DESCRIPTION OF THE TASK ▸ Go through the records and show each line where the word "Contains" occurs.
- Opening Delimiter -
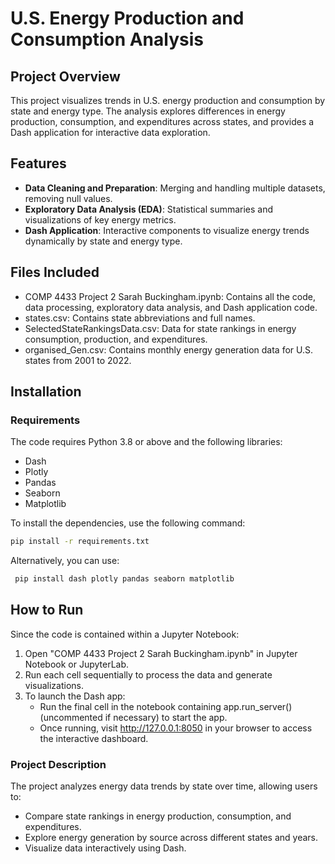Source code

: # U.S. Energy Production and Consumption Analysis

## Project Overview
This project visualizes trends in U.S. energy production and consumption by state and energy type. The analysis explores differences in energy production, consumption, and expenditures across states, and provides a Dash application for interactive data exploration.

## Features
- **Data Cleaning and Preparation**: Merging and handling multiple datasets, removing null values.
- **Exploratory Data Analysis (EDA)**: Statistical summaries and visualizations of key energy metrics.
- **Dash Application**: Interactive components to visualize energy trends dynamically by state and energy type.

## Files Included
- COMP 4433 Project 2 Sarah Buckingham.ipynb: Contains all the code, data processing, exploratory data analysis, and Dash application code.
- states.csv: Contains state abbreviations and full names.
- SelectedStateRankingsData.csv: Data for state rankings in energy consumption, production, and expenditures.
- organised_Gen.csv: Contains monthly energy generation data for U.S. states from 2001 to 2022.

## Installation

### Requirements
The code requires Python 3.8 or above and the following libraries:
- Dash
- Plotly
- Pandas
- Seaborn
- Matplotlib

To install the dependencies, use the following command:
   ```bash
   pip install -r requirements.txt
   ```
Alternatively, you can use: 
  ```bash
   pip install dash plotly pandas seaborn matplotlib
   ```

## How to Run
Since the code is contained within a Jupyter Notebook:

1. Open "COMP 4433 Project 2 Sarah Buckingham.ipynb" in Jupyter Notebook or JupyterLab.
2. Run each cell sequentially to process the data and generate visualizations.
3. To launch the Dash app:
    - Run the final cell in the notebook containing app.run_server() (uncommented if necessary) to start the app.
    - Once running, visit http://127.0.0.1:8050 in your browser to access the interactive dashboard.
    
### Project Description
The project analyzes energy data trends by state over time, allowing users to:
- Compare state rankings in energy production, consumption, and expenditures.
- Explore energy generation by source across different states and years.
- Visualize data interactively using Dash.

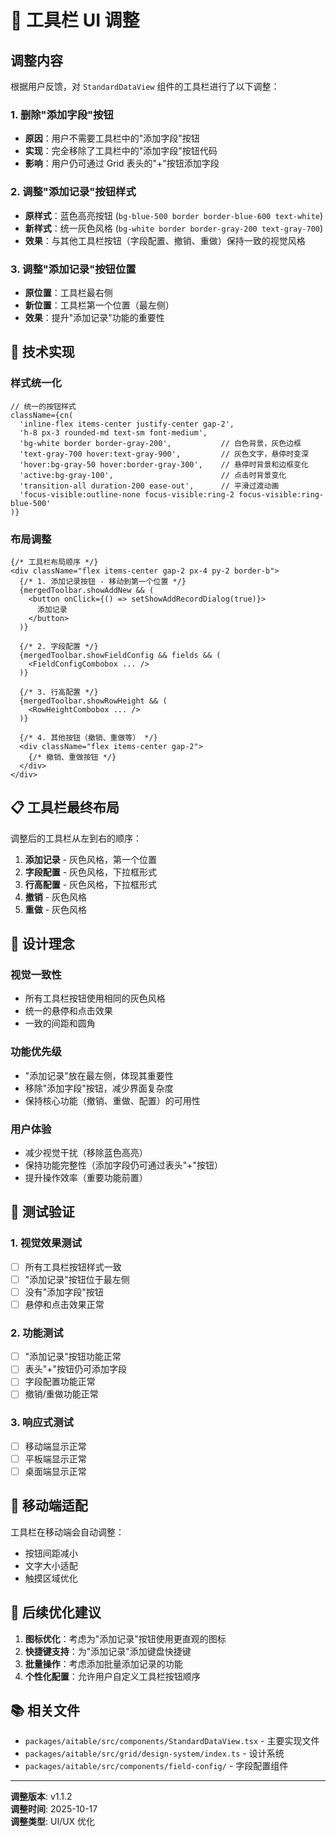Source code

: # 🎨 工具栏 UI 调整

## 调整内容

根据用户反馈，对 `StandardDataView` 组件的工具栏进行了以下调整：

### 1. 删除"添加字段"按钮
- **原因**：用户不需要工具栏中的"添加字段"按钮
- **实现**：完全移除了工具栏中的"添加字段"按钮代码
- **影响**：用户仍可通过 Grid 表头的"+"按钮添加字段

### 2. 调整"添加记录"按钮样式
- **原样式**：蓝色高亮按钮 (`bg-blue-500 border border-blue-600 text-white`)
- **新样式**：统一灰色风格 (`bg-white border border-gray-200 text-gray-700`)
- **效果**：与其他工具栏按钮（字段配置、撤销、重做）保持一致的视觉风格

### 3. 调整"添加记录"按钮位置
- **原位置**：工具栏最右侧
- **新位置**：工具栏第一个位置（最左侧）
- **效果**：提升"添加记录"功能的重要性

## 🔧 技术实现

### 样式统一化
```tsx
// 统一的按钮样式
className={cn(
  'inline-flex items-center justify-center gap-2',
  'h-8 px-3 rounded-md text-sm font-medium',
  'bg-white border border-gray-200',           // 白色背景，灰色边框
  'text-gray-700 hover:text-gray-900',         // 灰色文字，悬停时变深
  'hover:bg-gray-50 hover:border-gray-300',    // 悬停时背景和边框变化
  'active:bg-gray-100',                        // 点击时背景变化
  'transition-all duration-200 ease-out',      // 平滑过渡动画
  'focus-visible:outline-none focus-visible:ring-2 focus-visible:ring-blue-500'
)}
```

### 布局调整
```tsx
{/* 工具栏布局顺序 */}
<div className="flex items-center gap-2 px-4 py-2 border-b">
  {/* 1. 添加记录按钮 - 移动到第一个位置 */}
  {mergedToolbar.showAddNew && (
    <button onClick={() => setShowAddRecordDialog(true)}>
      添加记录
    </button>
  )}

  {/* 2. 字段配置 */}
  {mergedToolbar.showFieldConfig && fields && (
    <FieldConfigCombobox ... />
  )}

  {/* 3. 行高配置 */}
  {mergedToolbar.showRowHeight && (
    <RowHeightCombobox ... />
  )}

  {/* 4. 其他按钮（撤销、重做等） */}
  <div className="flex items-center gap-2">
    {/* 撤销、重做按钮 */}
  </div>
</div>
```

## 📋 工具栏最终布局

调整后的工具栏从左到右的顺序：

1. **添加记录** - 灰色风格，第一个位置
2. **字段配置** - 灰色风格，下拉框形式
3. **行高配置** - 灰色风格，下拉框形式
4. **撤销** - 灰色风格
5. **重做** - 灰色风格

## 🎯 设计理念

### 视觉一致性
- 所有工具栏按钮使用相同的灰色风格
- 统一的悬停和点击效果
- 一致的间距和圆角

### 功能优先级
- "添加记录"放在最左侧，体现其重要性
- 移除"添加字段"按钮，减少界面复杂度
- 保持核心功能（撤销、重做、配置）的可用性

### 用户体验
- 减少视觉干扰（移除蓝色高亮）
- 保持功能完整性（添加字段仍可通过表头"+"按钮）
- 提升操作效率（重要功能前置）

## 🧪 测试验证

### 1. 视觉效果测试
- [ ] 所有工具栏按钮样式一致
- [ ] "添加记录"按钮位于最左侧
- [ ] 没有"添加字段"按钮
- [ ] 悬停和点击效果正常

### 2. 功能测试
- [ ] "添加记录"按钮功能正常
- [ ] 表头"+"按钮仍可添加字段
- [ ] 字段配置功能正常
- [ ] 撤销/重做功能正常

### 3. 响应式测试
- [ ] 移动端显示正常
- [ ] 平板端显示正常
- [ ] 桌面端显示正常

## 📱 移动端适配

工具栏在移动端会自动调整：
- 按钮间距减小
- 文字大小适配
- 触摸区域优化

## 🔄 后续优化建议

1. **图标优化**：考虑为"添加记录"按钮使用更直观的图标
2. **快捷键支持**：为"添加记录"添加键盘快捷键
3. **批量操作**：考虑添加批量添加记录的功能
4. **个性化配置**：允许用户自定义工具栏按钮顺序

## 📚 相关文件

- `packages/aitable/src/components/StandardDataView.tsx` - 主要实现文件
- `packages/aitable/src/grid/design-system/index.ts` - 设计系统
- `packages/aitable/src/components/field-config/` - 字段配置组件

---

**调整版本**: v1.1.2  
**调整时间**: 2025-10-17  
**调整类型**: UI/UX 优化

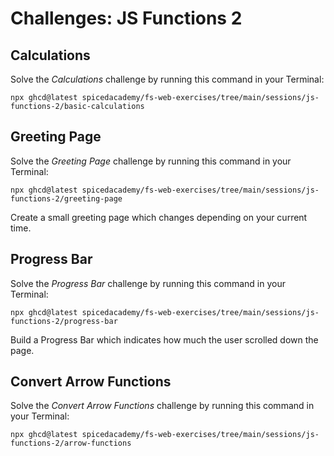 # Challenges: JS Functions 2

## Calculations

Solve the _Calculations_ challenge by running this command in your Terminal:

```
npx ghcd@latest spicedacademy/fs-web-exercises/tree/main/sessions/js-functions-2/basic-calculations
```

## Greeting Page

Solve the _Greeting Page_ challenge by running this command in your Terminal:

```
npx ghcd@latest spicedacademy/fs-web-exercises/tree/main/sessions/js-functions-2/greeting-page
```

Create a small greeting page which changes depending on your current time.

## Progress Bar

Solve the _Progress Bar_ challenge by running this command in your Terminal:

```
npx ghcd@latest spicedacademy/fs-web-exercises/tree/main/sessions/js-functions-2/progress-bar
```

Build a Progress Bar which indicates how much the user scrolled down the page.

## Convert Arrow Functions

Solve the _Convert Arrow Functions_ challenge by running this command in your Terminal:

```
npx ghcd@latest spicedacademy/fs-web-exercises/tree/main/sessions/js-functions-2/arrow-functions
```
- Closing Delimiter -
RESULT ▸
- COMP 4433 Project 2 Sarah Buckingham.ipynb: Contains all the code, data processing, exploratory data analysis, and Dash application code.
- states.csv: Contains state abbreviations and full names.
- organised_Gen.csv: Contains monthly energy generation data for U.S. states from 2001 to 2022.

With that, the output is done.